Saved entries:
┄┄┄┄┄┄┄┄┄┄┄┄┄┄┄┄┄┄┄┄

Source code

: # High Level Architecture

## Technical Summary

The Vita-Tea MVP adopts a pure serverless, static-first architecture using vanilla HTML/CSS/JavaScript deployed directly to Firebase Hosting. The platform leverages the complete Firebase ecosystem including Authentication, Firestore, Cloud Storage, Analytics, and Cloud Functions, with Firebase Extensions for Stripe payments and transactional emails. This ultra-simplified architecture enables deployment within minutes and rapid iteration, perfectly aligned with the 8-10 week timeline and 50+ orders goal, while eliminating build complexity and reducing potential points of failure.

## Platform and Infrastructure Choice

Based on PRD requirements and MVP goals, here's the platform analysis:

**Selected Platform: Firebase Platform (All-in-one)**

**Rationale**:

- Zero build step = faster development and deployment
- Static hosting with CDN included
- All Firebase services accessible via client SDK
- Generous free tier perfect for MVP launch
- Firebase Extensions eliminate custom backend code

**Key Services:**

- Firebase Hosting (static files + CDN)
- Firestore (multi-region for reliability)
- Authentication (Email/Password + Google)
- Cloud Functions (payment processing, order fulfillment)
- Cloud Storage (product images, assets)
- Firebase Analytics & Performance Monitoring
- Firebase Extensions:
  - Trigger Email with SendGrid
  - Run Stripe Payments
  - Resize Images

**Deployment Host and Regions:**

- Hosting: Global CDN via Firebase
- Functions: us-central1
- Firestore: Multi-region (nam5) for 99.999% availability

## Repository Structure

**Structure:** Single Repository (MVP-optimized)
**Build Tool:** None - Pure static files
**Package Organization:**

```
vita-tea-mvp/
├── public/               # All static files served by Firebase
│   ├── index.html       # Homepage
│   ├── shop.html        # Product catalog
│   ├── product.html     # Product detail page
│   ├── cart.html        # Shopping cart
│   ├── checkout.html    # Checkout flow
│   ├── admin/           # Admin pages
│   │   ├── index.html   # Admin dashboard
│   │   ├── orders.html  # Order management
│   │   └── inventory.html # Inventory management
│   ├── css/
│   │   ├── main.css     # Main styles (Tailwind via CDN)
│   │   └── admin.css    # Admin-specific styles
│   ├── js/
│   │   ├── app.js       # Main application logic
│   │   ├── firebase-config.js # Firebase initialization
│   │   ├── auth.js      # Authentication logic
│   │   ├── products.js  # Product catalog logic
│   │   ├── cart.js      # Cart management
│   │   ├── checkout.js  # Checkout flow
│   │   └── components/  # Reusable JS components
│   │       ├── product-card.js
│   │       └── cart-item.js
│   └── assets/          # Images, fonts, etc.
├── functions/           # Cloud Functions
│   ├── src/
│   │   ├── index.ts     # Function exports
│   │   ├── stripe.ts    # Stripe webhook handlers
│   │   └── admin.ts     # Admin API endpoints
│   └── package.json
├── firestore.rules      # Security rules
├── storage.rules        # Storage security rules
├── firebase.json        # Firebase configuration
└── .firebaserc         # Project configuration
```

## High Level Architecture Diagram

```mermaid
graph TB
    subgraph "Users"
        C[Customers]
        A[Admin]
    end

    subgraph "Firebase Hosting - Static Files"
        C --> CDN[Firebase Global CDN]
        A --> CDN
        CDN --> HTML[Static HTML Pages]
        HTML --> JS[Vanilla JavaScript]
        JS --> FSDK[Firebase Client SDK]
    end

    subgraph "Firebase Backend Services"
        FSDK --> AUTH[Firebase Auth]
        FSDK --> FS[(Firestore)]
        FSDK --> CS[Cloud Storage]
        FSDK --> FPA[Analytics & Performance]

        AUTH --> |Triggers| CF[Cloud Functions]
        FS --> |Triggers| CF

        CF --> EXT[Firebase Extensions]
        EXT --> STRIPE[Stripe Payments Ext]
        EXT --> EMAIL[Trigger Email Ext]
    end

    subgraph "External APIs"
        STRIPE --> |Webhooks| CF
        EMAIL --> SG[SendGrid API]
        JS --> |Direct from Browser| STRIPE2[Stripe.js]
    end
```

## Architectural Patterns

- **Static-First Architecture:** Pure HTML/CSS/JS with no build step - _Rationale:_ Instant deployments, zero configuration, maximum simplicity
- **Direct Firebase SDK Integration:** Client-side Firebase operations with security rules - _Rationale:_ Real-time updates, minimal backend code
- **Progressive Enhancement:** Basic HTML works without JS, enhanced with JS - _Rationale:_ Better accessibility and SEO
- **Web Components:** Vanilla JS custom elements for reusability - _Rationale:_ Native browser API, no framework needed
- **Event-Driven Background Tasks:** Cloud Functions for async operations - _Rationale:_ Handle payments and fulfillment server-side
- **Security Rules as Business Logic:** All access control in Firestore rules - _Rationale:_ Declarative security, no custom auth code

┄┄┄┄┄┄┄┄┄┄┄┄┄┄┄┄┄┄┄┄

YOUR GOAL:
Your response should be the lines above from the first to the one containing "## Technical Summary", inclusive, each given exactly.

OUTPUT FOR THIS EXERCISE:
Source code

: # High Level Architecture

## Technical Summary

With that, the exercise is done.